# A Roamer Story



## quoll (Apr 20, 2006)

As some of you will know, I have a soft spot for Roamers. In particular I have been looking for ages for an early 44-jewel Rotopower to join my (even earlier) 21 jewel Rotopower and 23 jewel Rotodate.

This came up on eBay described as _"hand wind Roamer watch, runs but rattles when shaken"_. Hopefully, I bought it. For not a lot of money.










A quick disassembly confirmed it as a 44 jewel MST 436. With a broken rotor - hence the rattling.










With the rotor off, you can see the eight-jewel rotor bearing:










The dial was in good shape and promised to come up well with a little cleaning.










Whilst the case parts got the proprietary Quoll-registered cleaning process. (Dunking in a glass of detergent and a quick gentle scrub).


----------



## quoll (Apr 20, 2006)

...continued.

The movement, though a little dirty, was running well and keeping good time.
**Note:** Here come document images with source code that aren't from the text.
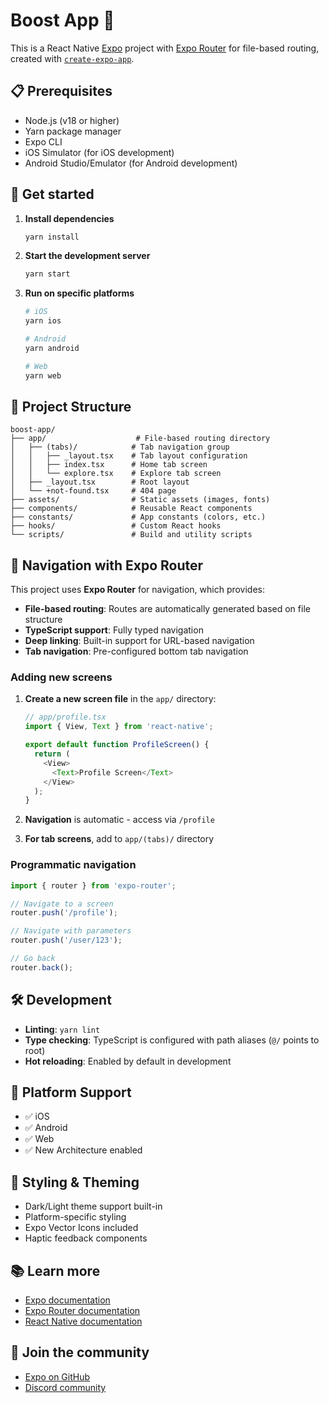 # Boost App 🚀

This is a React Native [Expo](https://expo.dev) project with [Expo Router](https://docs.expo.dev/router/introduction/) for file-based routing, created with [`create-expo-app`](https://www.npmjs.com/package/create-expo-app).

## 📋 Prerequisites

- Node.js (v18 or higher)
- Yarn package manager
- Expo CLI
- iOS Simulator (for iOS development)
- Android Studio/Emulator (for Android development)

## 🚀 Get started

1. **Install dependencies**

   ```bash
   yarn install
   ```

2. **Start the development server**

   ```bash
   yarn start
   ```

3. **Run on specific platforms**

   ```bash
   # iOS
   yarn ios
   
   # Android
   yarn android
   
   # Web
   yarn web
   ```

## 📁 Project Structure

```
boost-app/
├── app/                    # File-based routing directory
│   ├── (tabs)/            # Tab navigation group
│   │   ├── _layout.tsx    # Tab layout configuration
│   │   ├── index.tsx      # Home tab screen
│   │   └── explore.tsx    # Explore tab screen
│   ├── _layout.tsx        # Root layout
│   └── +not-found.tsx     # 404 page
├── assets/                # Static assets (images, fonts)
├── components/            # Reusable React components
├── constants/             # App constants (colors, etc.)
├── hooks/                 # Custom React hooks
└── scripts/               # Build and utility scripts
```

## 🧭 Navigation with Expo Router

This project uses **Expo Router** for navigation, which provides:

- **File-based routing**: Routes are automatically generated based on file structure
- **TypeScript support**: Fully typed navigation
- **Deep linking**: Built-in support for URL-based navigation
- **Tab navigation**: Pre-configured bottom tab navigation

### Adding new screens

1. **Create a new screen file** in the `app/` directory:
   ```typescript
   // app/profile.tsx
   import { View, Text } from 'react-native';
   
   export default function ProfileScreen() {
     return (
       <View>
         <Text>Profile Screen</Text>
       </View>
     );
   }
   ```

2. **Navigation** is automatic - access via `/profile`

3. **For tab screens**, add to `app/(tabs)/` directory

### Programmatic navigation

```typescript
import { router } from 'expo-router';

// Navigate to a screen
router.push('/profile');

// Navigate with parameters
router.push('/user/123');

// Go back
router.back();
```

## 🛠️ Development

- **Linting**: `yarn lint`
- **Type checking**: TypeScript is configured with path aliases (`@/` points to root)
- **Hot reloading**: Enabled by default in development

## 📱 Platform Support

- ✅ iOS
- ✅ Android  
- ✅ Web
- ✅ New Architecture enabled

## 🎨 Styling & Theming

- Dark/Light theme support built-in
- Platform-specific styling
- Expo Vector Icons included
- Haptic feedback components

## 📚 Learn more

- [Expo documentation](https://docs.expo.dev/)
- [Expo Router documentation](https://docs.expo.dev/router/introduction/)
- [React Native documentation](https://reactnative.dev/)

## 🤝 Join the community

- [Expo on GitHub](https://github.com/expo/expo)
- [Discord community](https://chat.expo.dev)
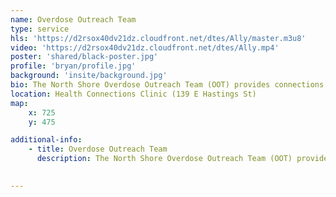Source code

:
 ```yaml
---
name: Overdose Outreach Team
type: service
hls: 'https://d2rsox40dv21dz.cloudfront.net/dtes/Ally/master.m3u8'
video: 'https://d2rsox40dv21dz.cloudfront.net/dtes/Ally.mp4'
poster: 'shared/black-poster.jpg'
profile: 'bryan/profile.jpg'
background: 'insite/background.jpg'
bio: The North Shore Overdose Outreach Team (OOT) provides connections for people residing in North and West Vancouver, who have recently experienced opioid overdose and/or are at high risk for opioid overdose to substance use care and support.
location: Health Connections Clinic (139 E Hastings St)
map:
    x: 725
    y: 475

additional-info: 
    - title: Overdose Outreach Team
      description: The North Shore Overdose Outreach Team (OOT) provides connections for people residing in North and West Vancouver, who have recently experienced opioid overdose and/or are at high risk for opioid overdose to substance use care and support. The service includes navigation to appropriate health and treatment services, support in accessing opioid agonist therapy, and overdose prevention education.
    

---
```


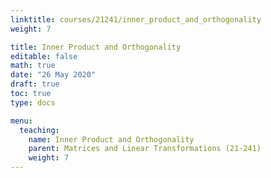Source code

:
 ```yaml
---
linktitle: courses/21241/inner_product_and_orthogonality
weight: 7

title: Inner Product and Orthogonality
editable: false
math: true
date: "26 May 2020"
draft: true
toc: true
type: docs

menu:
  teaching:
    name: Inner Product and Orthogonality
    parent: Matrices and Linear Transformations (21-241)
    weight: 7
---
```

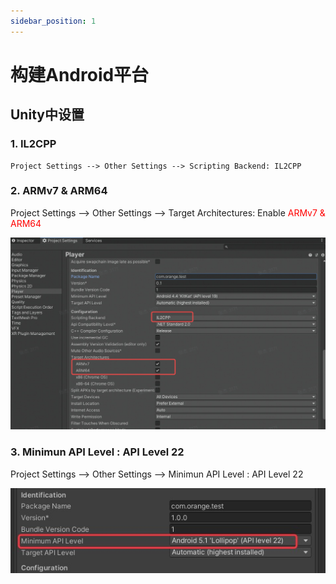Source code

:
 ```yaml
---
sidebar_position: 1
---
```


# 构建Android平台
## Unity中设置   
### 1. IL2CPP
    Project Settings --> Other Settings --> Scripting Backend: IL2CPP   
### 2. ARMv7 & ARM64
   Project Settings --> Other Settings --> Target Architectures: Enable <font color="#ff0000">ARMv7 & ARM64</font>

![](/img/tkg/sdk-config/projectsettings/android/androidarm64.jpeg)
### 3. Minimun API Level : API Level 22   
Project Settings --> Other Settings --> Minimun API Level : API Level 22   

![](/img/tkg/sdk-config/projectsettings/android/androidapi.png)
The 44 jewel version of the MST 436 was designed as something of a 'show' movement by Roamer in the 'it must be better because it has more jewels' race in the early 60s. (Waltham won, as I recall, with a 100 jewel movement including 30 jewels around the outside of the movement, just in case the rotor touched them.) Roamer's movement can claim (just about) to have a real use for all those 44 jewels - for example the 8 in the rotor bearing - and other aspects such as the oversized winding gears give a long life too. Having said that, the 28 jewel version is also perfectly good.

There was nothing seriously amiss with the movement and it reassembled nicely.










The case parts are good, though there is a little plating loss to the lugs. All the bits are original, including the crown. The dial cleaned up really well. A new crystal and we have the finished article:





































The lume dots are Promethium and lost their glow long ago. It dates from around 1960, BTW.


----------



## Bladerunner (Jun 4, 2006)

Well done Quoll, like the way you have shown how you have gone through it step by step, can really see a difference & it looks great.


----------



## PhilM (Nov 5, 2004)

Wow that's a huge imporovment on the watch, the dial has come up so clean it looks like new









Also have to say your pictures are always very good


----------



## quoll (Apr 20, 2006)

Thanks all!

The dial was pretty good in the first place. It just needed a light brushing to remove dust and I used a stiffer brush and a soft wooden modelling stick on a few more stubborn bits. The I used the stick on the indeces too.

I use a range of artists brushes - they come in various sizes and bristle stiffness.

The case got a minor polish with a gold cloth too.


----------



## mach 0.0013137 (Jan 10, 2005)

An excellent job, it didn`t half scrub up well, very smart


----------



## media_mute (Apr 30, 2006)

wow- that looks great!


----------



## JohnW (Dec 27, 2006)

quoll said:


> Thanks all!
> 
> The dial was pretty good in the first place. It just needed a light brushing to remove dust and I used a stiffer brush and a soft wooden modelling stick on a few more stubborn bits. The I used the stick on the indeces too.
> 
> ...


Lovely! I saw that eBay item. Have you returned to Australia?


----------



## mel (Dec 6, 2006)

Very Nice - want one! h34r:


----------



## dapper (Jun 18, 2004)

Nice post Quoll - great watch & I enjoyed the picture story :thumbsup:


----------



## Guest (Dec 8, 2008)

Great job mate ,top photos to match :clap:


----------



## Filterlab (Nov 13, 2008)

Looks fantastic mate, that dial really cleaned up beautifully.  Kind of makes me want to ditch my day job and settle down in my own little workshop.

Trouble is - no tools and gigantic hands.


----------



## mjolnir (Jan 3, 2006)

It is a great story. The watch looks great and I love seeing photo's along the way as something is finished. Shows the work that's been put into it.



JohnW said:


> Lovely! I saw that eBay item. Have you returned to Australia?


I'm also really impressed with this thread being bumped from well over a year ago. That's some excellent use of the search function :lol:

Worth it just to see it again though.


----------



## dapper (Jun 18, 2004)

mjolnir said:


> I'm also really impressed with this thread being bumped from well over a year ago.


I didn't notice that :lol:


----------